AlexJones0 · 2026-04-01T14:50:16Z

This PR is the thirteenth of a series of PRs to rewrite DVSim's core scheduling functionality (Scheduler, status display, launchers / runtime backends) to use an async design, with key goals of long term maintainability and extensibility.

Edit: I've also just opened #136. This PR should be merged later down the line (after more integration PRs), but is intended for now to show that the new scheduler is passing the existing test suite.

This is probably the largest PR, and contains the entire new async scheuduler implementation (i.e. the scheduler rewrite). Note that the code to integrate this new async scheduler is not yet included - I thought about including it to make the async scheduler usable in this PR, but decided that it would probably be a bit too much to review at once, so I'm deferring it to a future PR. Note also that the new scheduler is being merged in stages - the old scheduler, launchers etc. will not be removed until the official transition to use the new scheduler.

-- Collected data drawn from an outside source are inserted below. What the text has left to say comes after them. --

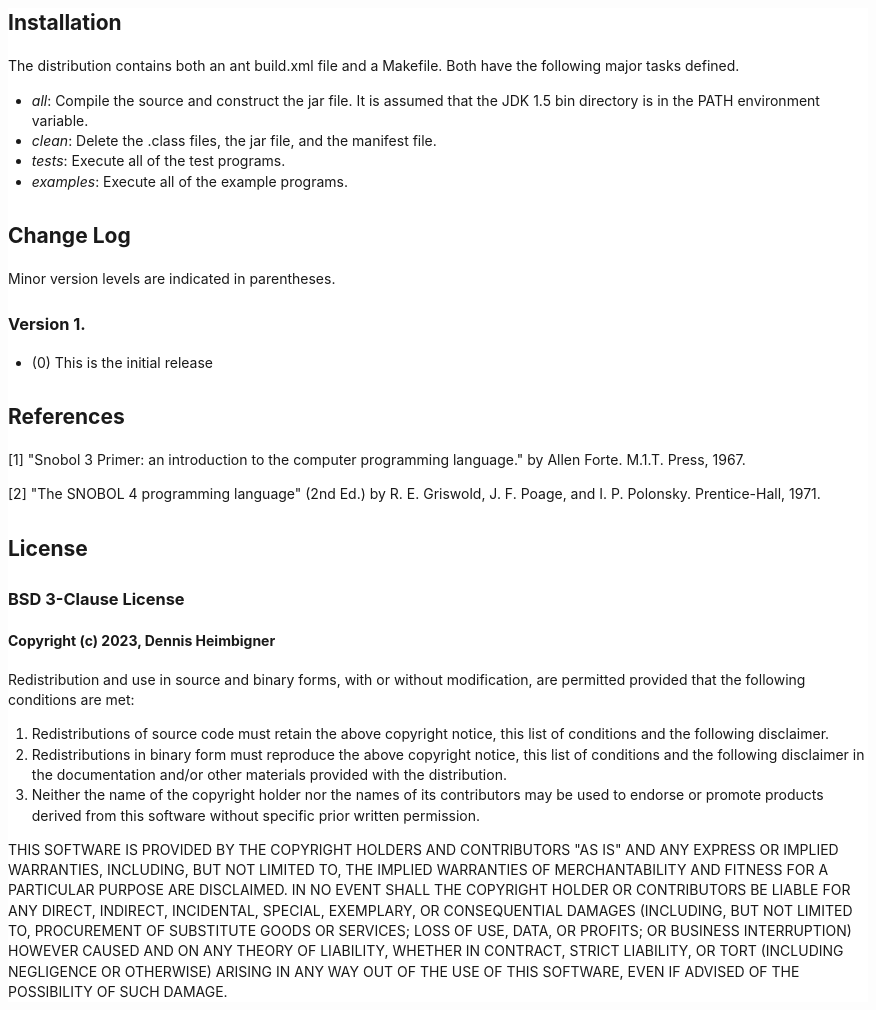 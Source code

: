 ## Installation
The distribution contains both an ant build.xml file and a Makefile.
Both have the following major tasks defined.
* _all_: Compile the source and construct the jar file. It is assumed that the JDK 1.5 bin directory is in the PATH environment variable.
* _clean_: Delete the .class files, the jar file, and the manifest file.
* _tests_: Execute all of the test programs.
* _examples_: Execute all of the example programs. 

## Change Log
Minor version levels are indicated in parentheses.

### Version 1.
* (0) This is the initial release 

## References
[1] "Snobol 3 Primer: an introduction to the computer programming language." by Allen Forte. M.1.T. Press, 1967.

[2] "The SNOBOL 4 programming language" (2nd Ed.) by R. E. Griswold, J. F. Poage, and I. P. Polonsky. Prentice-Hall, 1971. 

## License

### BSD 3-Clause License

#### Copyright (c) 2023, Dennis Heimbigner

Redistribution and use in source and binary forms, with or without
modification, are permitted provided that the following conditions are met:
1. Redistributions of source code must retain the above copyright notice, this
   list of conditions and the following disclaimer.
2. Redistributions in binary form must reproduce the above copyright notice,
   this list of conditions and the following disclaimer in the documentation
   and/or other materials provided with the distribution.
3. Neither the name of the copyright holder nor the names of its
   contributors may be used to endorse or promote products derived from
   this software without specific prior written permission.

THIS SOFTWARE IS PROVIDED BY THE COPYRIGHT HOLDERS AND CONTRIBUTORS "AS IS"
AND ANY EXPRESS OR IMPLIED WARRANTIES, INCLUDING, BUT NOT LIMITED TO, THE
IMPLIED WARRANTIES OF MERCHANTABILITY AND FITNESS FOR A PARTICULAR PURPOSE ARE
DISCLAIMED. IN NO EVENT SHALL THE COPYRIGHT HOLDER OR CONTRIBUTORS BE LIABLE
FOR ANY DIRECT, INDIRECT, INCIDENTAL, SPECIAL, EXEMPLARY, OR CONSEQUENTIAL
DAMAGES (INCLUDING, BUT NOT LIMITED TO, PROCUREMENT OF SUBSTITUTE GOODS OR
SERVICES; LOSS OF USE, DATA, OR PROFITS; OR BUSINESS INTERRUPTION) HOWEVER
CAUSED AND ON ANY THEORY OF LIABILITY, WHETHER IN CONTRACT, STRICT LIABILITY,
OR TORT (INCLUDING NEGLIGENCE OR OTHERWISE) ARISING IN ANY WAY OUT OF THE USE
OF THIS SOFTWARE, EVEN IF ADVISED OF THE POSSIBILITY OF SUCH DAMAGE.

Some of the main features/differences to note about the new scheduler:

Everything is now async. The scheduler is no longer tied to a Timer object, nor does it have to manage its print interval and poll frequency. It takes advantage of parallelism via cooperative multitasking as much as possible.
The scheduler is designed to support multiple different backends (new async versions of launchers). Jobs are dispatched according to their specifications and scheduler parameters.
The scheduler implements the Observer pattern for various events, allowing consumers that want to use this functionality (e.g. instrumentation, status printer) to hook into the scheduler, instead of unnecessarily coupling code. These consumers are not included in this PR (will come later).
The previous scheduler only recognized killed jobs when they were reached in the queue and their status was updated. The new design immediately transitively updates jobs to instantly reflect status updates to all jobs when possible. Also, since the scheduler knows why it is killing jobs, we add the reason to give more failure bucket info.
The job DAG is indexed and validated during initialization; dependency cycles are detected and cause a raised error.
The scheduler now accepts a prioritization function. It schedules jobs in a heap and schedules according to highest priority. Default prioritization is by weights, but this can be customized.
The scheduler now has its own separate modifiable parallelism limit.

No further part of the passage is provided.